Repeat all of the data word for word so that only the pictures are missing from the copy.

※ ※ ※

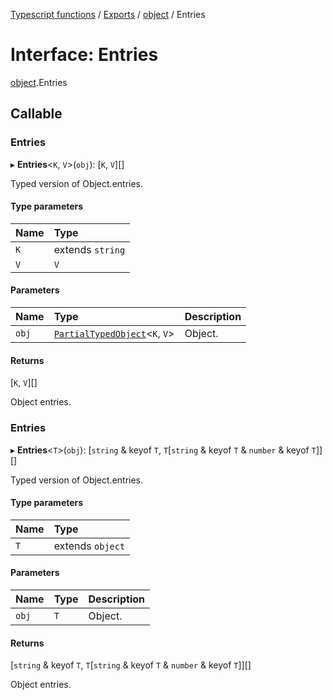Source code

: [Typescript functions](../index.md) / [Exports](../modules.md) / [object](../modules/object.md) / Entries

# Interface: Entries

[object](../modules/object.md).Entries

## Callable

### Entries

▸ **Entries**<`K`, `V`\>(`obj`): [`K`, `V`][]

Typed version of Object.entries.

#### Type parameters

| Name | Type |
| :------ | :------ |
| `K` | extends `string` |
| `V` | `V` |

#### Parameters

| Name | Type | Description |
| :------ | :------ | :------ |
| `obj` | [`PartialTypedObject`](../modules/types_core.md#partialtypedobject)<`K`, `V`\> | Object. |

#### Returns

[`K`, `V`][]

Object entries.

### Entries

▸ **Entries**<`T`\>(`obj`): [`string` & keyof `T`, `T`[`string` & keyof `T` & `number` & keyof `T`]][]

Typed version of Object.entries.

#### Type parameters

| Name | Type |
| :------ | :------ |
| `T` | extends `object` |

#### Parameters

| Name | Type | Description |
| :------ | :------ | :------ |
| `obj` | `T` | Object. |

#### Returns

[`string` & keyof `T`, `T`[`string` & keyof `T` & `number` & keyof `T`]][]

Object entries.
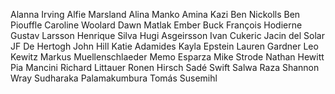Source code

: Alanna Irving
Alfie Marsland
Alina Manko
Amina Kazi
Ben Nickolls
Ben Piouffle
Caroline Woolard
Dawn Matlak
Ember Buck
François Hodierne
Gustav Larsson
Henrique Silva
Hugi Asgeirsson
Ivan Cukeric
Jacin del Solar
JF De Hertogh
John Hill
Katie Adamides
Kayla Epstein
Lauren Gardner
Leo Kewitz
Markus Muellenschlaeder
Memo Esparza
Mike Strode
Nathan Hewitt
Pia Mancini
Richard Littauer
Ronen Hirsch
Sadé Swift
Salwa Raza
Shannon Wray
Sudharaka Palamakumbura
Tomás Susemihl
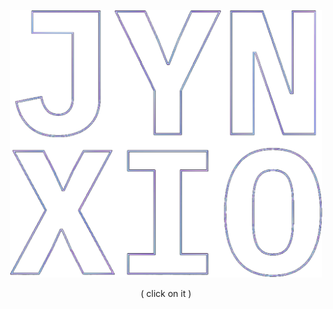 <p align="center">
    <a href="https://www.jynxio.com">
        <img width="500" alt="www.jynxio.com" src="./readme.png"/>
    </a>
</p>

<p align="center">( click on it )</p>
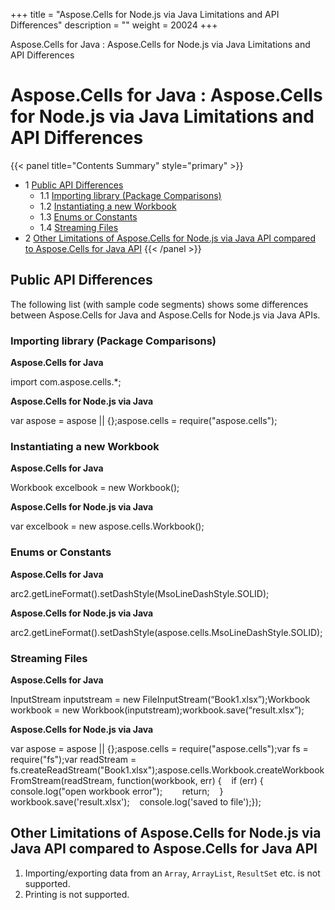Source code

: +++
title = "Aspose.Cells for Node.js via Java Limitations and API Differences" 
description = "" 
weight = 20024 
+++

Aspose.Cells for Java : Aspose.Cells for Node.js via Java Limitations and API Differences  

# Aspose.Cells for Java : Aspose.Cells for Node.js via Java Limitations and API Differences


{{< panel title="Contents Summary" style="primary" >}}
*   1 [Public API Differences](#Aspose.CellsforNode.jsviaJavaLimitationsandAPIDifferences-PublicAPIDifferences)
    *   1.1 [Importing library (Package Comparisons)](#Aspose.CellsforNode.jsviaJavaLimitationsandAPIDifferences-Importinglibrary(PackageComparisons))
    *   1.2 [Instantiating a new Workbook](#Aspose.CellsforNode.jsviaJavaLimitationsandAPIDifferences-InstantiatinganewWorkbook)
    *   1.3 [Enums or Constants](#Aspose.CellsforNode.jsviaJavaLimitationsandAPIDifferences-EnumsorConstants)
    *   1.4 [Streaming Files](#Aspose.CellsforNode.jsviaJavaLimitationsandAPIDifferences-StreamingFiles)
*   2 [Other Limitations of Aspose.Cells for Node.js via Java API compared to Aspose.Cells for Java API](#Aspose.CellsforNode.jsviaJavaLimitationsandAPIDifferences-OtherLimitationsofAspose.CellsforNode.jsviaJavaAPIcomparedtoAspose.CellsforJavaAPI)
{{< /panel >}}
 

## Public API Differences

The following list (with sample code segments) shows some differences between Aspose.Cells for Java and Aspose.Cells for Node.js via Java APIs.

### Importing library (Package Comparisons)

**Aspose.Cells for Java**

import com.aspose.cells.\*;

**Aspose.Cells for Node.js via Java**

var aspose = aspose || {};aspose.cells = require("aspose.cells");

### Instantiating a new Workbook

**Aspose.Cells for Java**

Workbook excelbook = new Workbook();

**Aspose.Cells for Node.js via Java**

var excelbook = new aspose.cells.Workbook();

### Enums or Constants

**Aspose.Cells for Java**

arc2.getLineFormat().setDashStyle(MsoLineDashStyle.SOLID);

**Aspose.Cells for Node.js via Java**

arc2.getLineFormat().setDashStyle(aspose.cells.MsoLineDashStyle.SOLID);

### Streaming Files

**Aspose.Cells for Java**

InputStream inputstream = new FileInputStream(“Book1.xlsx”);Workbook workbook = new Workbook(inputstream);workbook.save(“result.xlsx”);

**Aspose.Cells for Node.js via Java**

var aspose = aspose || {};aspose.cells = require("aspose.cells");var fs = require("fs");var readStream = fs.createReadStream("Book1.xlsx");aspose.cells.Workbook.createWorkbookFromStream(readStream, function(workbook, err) {    if (err) {        console.log("open workbook error");        return;    }   workbook.save('result.xlsx');    console.log('saved to file');});

## Other Limitations of Aspose.Cells for Node.js via Java API compared to Aspose.Cells for Java API

1.  Importing/exporting data from an `Array`, `ArrayList`, `ResultSet` etc. is not supported.
2.  Printing is not supported.

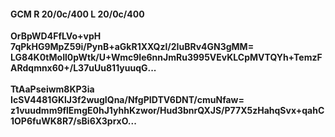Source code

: #### GCM R 20/0c/400 L 20/0c/400
**OrBpWD4FfLVo+vpH**<br/>**7qPkHG9MpZ59i/PynB+aGkR1XXQzl/2IuBRv4GN3gMM=**<br/>**LG84K0tMoIl0pWtk/U+Wmc9Ie6nnJmRu3995VEvKLCpMVTQYh+TemzFARdqmnx60+/L37uUu811yuuqG...**<br/><br/>
**TtAaPseiwm8KP3ia**<br/>**IcSV4481GKlJ3f2wugIQna/NfgPIDTV6DNT/cmuNfaw=**<br/>**z1vuudmm9flEmgE0hJ1yhhKzwor/Hud3bnrQXJS/P77X5zHahqSvx+qahC1OP6fuWK8R7/sBi6X3prxO...**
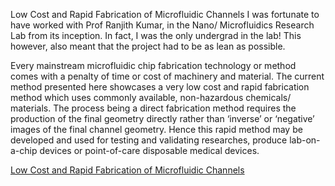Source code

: Low Cost and Rapid Fabrication of Microfluidic Channels I was fortunate to have worked with Prof Ranjith Kumar, in the Nano/ Microfluidics Research Lab from its inception. In fact, I was the only undergrad in the lab! This however, also meant that the project had to be as lean as possible.


Every mainstream microfluidic chip fabrication technology or method comes with a penalty of time or cost of machinery and material. The current method presented here showcases a very low cost and rapid fabrication method which uses commonly available, non-hazardous chemicals/ materials. The process being a direct fabrication method requires the production of the final geometry directly rather than ‘inverse’ or ‘negative’ images of the final channel geometry. Hence this rapid method may be developed and used for testing and validating researches, produce lab-on-a-chip devices or point-of-care disposable medical devices.

[Low Cost and Rapid Fabrication of Microfluidic Channels](/file/proj_microf1.pdf)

※ ※ ※

[Exercise output]
Source code

: [Typescript functions](../index.md) / [Exports](../modules.md) / [object](../modules/object.md) / Entries

# Interface: Entries

[object](../modules/object.md).Entries

## Callable

### Entries

▸ **Entries**<`K`, `V`\>(`obj`): [`K`, `V`][]

Typed version of Object.entries.

#### Type parameters

| Name | Type |
| :------ | :------ |
| `K` | extends `string` |
| `V` | `V` |

#### Parameters

| Name | Type | Description |
| :------ | :------ | :------ |
| `obj` | [`PartialTypedObject`](../modules/types_core.md#partialtypedobject)<`K`, `V`\> | Object. |

#### Returns

[`K`, `V`][]

Object entries.

### Entries

▸ **Entries**<`T`\>(`obj`): [`string` & keyof `T`, `T`[`string` & keyof `T` & `number` & keyof `T`]][]

Typed version of Object.entries.

#### Type parameters

| Name | Type |
| :------ | :------ |
| `T` | extends `object` |

#### Parameters

| Name | Type | Description |
| :------ | :------ | :------ |
| `obj` | `T` | Object. |

#### Returns

[`string` & keyof `T`, `T`[`string` & keyof `T` & `number` & keyof `T`]][]

Object entries.
Source code

: Alanna Irving
Alfie Marsland
Alina Manko
Amina Kazi
Ben Nickolls
Ben Piouffle
Caroline Woolard
Dawn Matlak
Ember Buck
François Hodierne
Gustav Larsson
Henrique Silva
Hugi Asgeirsson
Ivan Cukeric
Jacin del Solar
JF De Hertogh
John Hill
Katie Adamides
Kayla Epstein
Lauren Gardner
Leo Kewitz
Markus Muellenschlaeder
Memo Esparza
Mike Strode
Nathan Hewitt
Pia Mancini
Richard Littauer
Ronen Hirsch
Sadé Swift
Salwa Raza
Shannon Wray
Sudharaka Palamakumbura
Tomás Susemihl
 <p align="center">
    <a href="https://www.jynxio.com">
        <img width="500" alt="www.jynxio.com" src="./readme.png"/>
    </a>
</p>

<p align="center">( click on it )</p>
Source code

: +++
title = "Aspose.Cells for Node.js via Java Limitations and API Differences" 
description = "" 
weight = 20024 
+++

Aspose.Cells for Java : Aspose.Cells for Node.js via Java Limitations and API Differences  

# Aspose.Cells for Java : Aspose.Cells for Node.js via Java Limitations and API Differences


{{< panel title="Contents Summary" style="primary" >}}
*   1 [Public API Differences](#Aspose.CellsforNode.jsviaJavaLimitationsandAPIDifferences-PublicAPIDifferences)
    *   1.1 [Importing library (Package Comparisons)](#Aspose.CellsforNode.jsviaJavaLimitationsandAPIDifferences-Importinglibrary(PackageComparisons))
    *   1.2 [Instantiating a new Workbook](#Aspose.CellsforNode.jsviaJavaLimitationsandAPIDifferences-InstantiatinganewWorkbook)
    *   1.3 [Enums or Constants](#Aspose.CellsforNode.jsviaJavaLimitationsandAPIDifferences-EnumsorConstants)
    *   1.4 [Streaming Files](#Aspose.CellsforNode.jsviaJavaLimitationsandAPIDifferences-StreamingFiles)
*   2 [Other Limitations of Aspose.Cells for Node.js via Java API compared to Aspose.Cells for Java API](#Aspose.CellsforNode.jsviaJavaLimitationsandAPIDifferences-OtherLimitationsofAspose.CellsforNode.jsviaJavaAPIcomparedtoAspose.CellsforJavaAPI)
{{< /panel >}}
 

## Public API Differences

The following list (with sample code segments) shows some differences between Aspose.Cells for Java and Aspose.Cells for Node.js via Java APIs.

### Importing library (Package Comparisons)

**Aspose.Cells for Java**

import com.aspose.cells.\*;

**Aspose.Cells for Node.js via Java**

var aspose = aspose || {};aspose.cells = require("aspose.cells");

### Instantiating a new Workbook

**Aspose.Cells for Java**

Workbook excelbook = new Workbook();

**Aspose.Cells for Node.js via Java**

var excelbook = new aspose.cells.Workbook();

### Enums or Constants

**Aspose.Cells for Java**

arc2.getLineFormat().setDashStyle(MsoLineDashStyle.SOLID);

**Aspose.Cells for Node.js via Java**

arc2.getLineFormat().setDashStyle(aspose.cells.MsoLineDashStyle.SOLID);

### Streaming Files

**Aspose.Cells for Java**

InputStream inputstream = new FileInputStream(“Book1.xlsx”);Workbook workbook = new Workbook(inputstream);workbook.save(“result.xlsx”);

**Aspose.Cells for Node.js via Java**

var aspose = aspose || {};aspose.cells = require("aspose.cells");var fs = require("fs");var readStream = fs.createReadStream("Book1.xlsx");aspose.cells.Workbook.createWorkbookFromStream(readStream, function(workbook, err) {    if (err) {        console.log("open workbook error");        return;    }   workbook.save('result.xlsx');    console.log('saved to file');});

## Other Limitations of Aspose.Cells for Node.js via Java API compared to Aspose.Cells for Java API

1.  Importing/exporting data from an `Array`, `ArrayList`, `ResultSet` etc. is not supported.
2.  Printing is not supported.

Source code

: #### GCM R 20/0c/400 L 20/0c/400
**OrBpWD4FfLVo+vpH**<br/>**7qPkHG9MpZ59i/PynB+aGkR1XXQzl/2IuBRv4GN3gMM=**<br/>**LG84K0tMoIl0pWtk/U+Wmc9Ie6nnJmRu3995VEvKLCpMVTQYh+TemzFARdqmnx60+/L37uUu811yuuqG...**<br/><br/>
**TtAaPseiwm8KP3ia**<br/>**IcSV4481GKlJ3f2wugIQna/NfgPIDTV6DNT/cmuNfaw=**<br/>**z1vuudmm9flEmgE0hJ1yhhKzwor/Hud3bnrQXJS/P77X5zHahqSvx+qahC1OP6fuWK8R7/sBi6X3prxO...**
Source code

: Low Cost and Rapid Fabrication of Microfluidic Channels I was fortunate to have worked with Prof Ranjith Kumar, in the Nano/ Microfluidics Research Lab from its inception. In fact, I was the only undergrad in the lab! This however, also meant that the project had to be as lean as possible.


Every mainstream microfluidic chip fabrication technology or method comes with a penalty of time or cost of machinery and material. The current method presented here showcases a very low cost and rapid fabrication method which uses commonly available, non-hazardous chemicals/ materials. The process being a direct fabrication method requires the production of the final geometry directly rather than ‘inverse’ or ‘negative’ images of the final channel geometry. Hence this rapid method may be developed and used for testing and validating researches, produce lab-on-a-chip devices or point-of-care disposable medical devices.

[Low Cost and Rapid Fabrication of Microfluidic Channels](/file/proj_microf1.pdf)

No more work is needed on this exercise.